A borough is just a fancy word for district. You may be familiar with the five boroughs of New York… well, there are 32 boroughs within Greater London [(here's some info for the curious)](https://en.wikipedia.org/wiki/London_boroughs). Some of them are more desirable areas to live in, and the data will reflect that with a greater rise in housing prices.

***This is the Tier 3 notebook, which means it's not filled in at all: we'll just give you the skeleton of a project, the brief and the data. It's up to you to play around with it and see what you can find out! Good luck!

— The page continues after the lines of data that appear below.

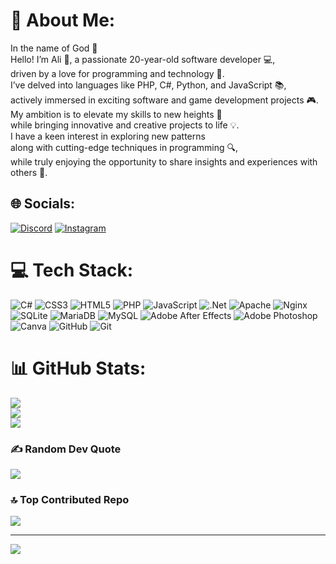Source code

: # 💫 About Me:
In the name of God 🙏<br>Hello! I’m Ali 👋, a passionate 20-year-old software developer 💻,<br>driven by a love for programming and technology 🌟.<br>I’ve delved into languages like PHP, C#, Python, and JavaScript 📚,<br>actively immersed in exciting software and game development projects 🎮.<br>My ambition is to elevate my skills to new heights 🚀<br>while bringing innovative and creative projects to life 💡.<br>I have a keen interest in exploring new patterns<br>along with cutting-edge techniques in programming 🔍,<br>while truly enjoying the opportunity to share insights and experiences with others 🤝.


## 🌐 Socials:
[![Discord](https://img.shields.io/badge/Discord-%237289DA.svg?logo=discord&logoColor=white)](https://discord.gg/eleement) [![Instagram](https://img.shields.io/badge/Instagram-%23E4405F.svg?logo=Instagram&logoColor=white)](https://instagram.com/alip.ap20) 

# 💻 Tech Stack:
![C#](https://img.shields.io/badge/c%23-%23239120.svg?style=for-the-badge&logo=csharp&logoColor=white) ![CSS3](https://img.shields.io/badge/css3-%231572B6.svg?style=for-the-badge&logo=css3&logoColor=white) ![HTML5](https://img.shields.io/badge/html5-%23E34F26.svg?style=for-the-badge&logo=html5&logoColor=white) ![PHP](https://img.shields.io/badge/php-%23777BB4.svg?style=for-the-badge&logo=php&logoColor=white) ![JavaScript](https://img.shields.io/badge/javascript-%23323330.svg?style=for-the-badge&logo=javascript&logoColor=%23F7DF1E) ![.Net](https://img.shields.io/badge/.NET-5C2D91?style=for-the-badge&logo=.net&logoColor=white) ![Apache](https://img.shields.io/badge/apache-%23D42029.svg?style=for-the-badge&logo=apache&logoColor=white) ![Nginx](https://img.shields.io/badge/nginx-%23009639.svg?style=for-the-badge&logo=nginx&logoColor=white) ![SQLite](https://img.shields.io/badge/sqlite-%2307405e.svg?style=for-the-badge&logo=sqlite&logoColor=white) ![MariaDB](https://img.shields.io/badge/MariaDB-003545?style=for-the-badge&logo=mariadb&logoColor=white) ![MySQL](https://img.shields.io/badge/mysql-4479A1.svg?style=for-the-badge&logo=mysql&logoColor=white) ![Adobe After Effects](https://img.shields.io/badge/Adobe%20After%20Effects-9999FF.svg?style=for-the-badge&logo=Adobe%20After%20Effects&logoColor=white) ![Adobe Photoshop](https://img.shields.io/badge/adobe%20photoshop-%2331A8FF.svg?style=for-the-badge&logo=adobe%20photoshop&logoColor=white) ![Canva](https://img.shields.io/badge/Canva-%2300C4CC.svg?style=for-the-badge&logo=Canva&logoColor=white) ![GitHub](https://img.shields.io/badge/github-%23121011.svg?style=for-the-badge&logo=github&logoColor=white) ![Git](https://img.shields.io/badge/git-%23F05033.svg?style=for-the-badge&logo=git&logoColor=white)
# 📊 GitHub Stats:
![](https://github-readme-stats.vercel.app/api?username=ElEeCTRoN&theme=blue_navy&hide_border=false&include_all_commits=false&count_private=true)<br/>
![](https://github-readme-streak-stats.herokuapp.com/?user=ElEeCTRoN&theme=blue_navy&hide_border=false)<br/>
![](https://github-readme-stats.vercel.app/api/top-langs/?username=ElEeCTRoN&theme=blue_navy&hide_border=false&include_all_commits=false&count_private=true&layout=compact)

### ✍️ Random Dev Quote
![](https://quotes-github-readme.vercel.app/api?type=horizontal&theme=tokyonight)

### 🔝 Top Contributed Repo
![](https://github-contributor-stats.vercel.app/api?username=ElEeCTRoN&limit=5&theme=react&combine_all_yearly_contributions=true)

---
[![](https://visitcount.itsvg.in/api?id=ElEeCTRoN&icon=0&color=1)](https://visitcount.itsvg.in)

<!-- Proudly created with GPRM ( https://gprm.itsvg.in ) -->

If you struggle, feel free to look at easier tiers for help; but try to dip in and out of them, as the more independent work you do, the better it is for your learning!***

This challenge will make use of only what you learned in the following DataCamp courses: 
- Prework courses (Introduction to Python for Data Science, Intermediate Python for Data Science)
- Data Types for Data Science
- Python Data Science Toolbox (Part One) 
- pandas Foundations
- Manipulating DataFrames with pandas
- Merging DataFrames with pandas

Of the tools, techniques and concepts in the above DataCamp courses, this challenge should require the application of the following: 
- **pandas**
    - **data ingestion and inspection** (pandas Foundations, Module One) 
    - **exploratory data analysis** (pandas Foundations, Module Two)
    - **tidying and cleaning** (Manipulating DataFrames with pandas, Module Three) 
    - **transforming DataFrames** (Manipulating DataFrames with pandas, Module One)
    - **subsetting DataFrames with lists** (Manipulating DataFrames with pandas, Module One) 
    - **filtering DataFrames** (Manipulating DataFrames with pandas, Module One) 
    - **grouping data** (Manipulating DataFrames with pandas, Module Four) 
    - **melting data** (Manipulating DataFrames with pandas, Module Three) 
    - **advanced indexing** (Manipulating DataFrames with pandas, Module Four) 
- **matplotlib** (Intermediate Python for Data Science, Module One)
- **fundamental data types** (Data Types for Data Science, Module One) 
- **dictionaries** (Intermediate Python for Data Science, Module Two)
- **handling dates and times** (Data Types for Data Science, Module Four)
- **function definition** (Python Data Science Toolbox - Part One, Module One)
- **default arguments, variable length, and scope** (Python Data Science Toolbox - Part One, Module Two) 
- **lambda functions and error handling** (Python Data Science Toolbox - Part One, Module Four) 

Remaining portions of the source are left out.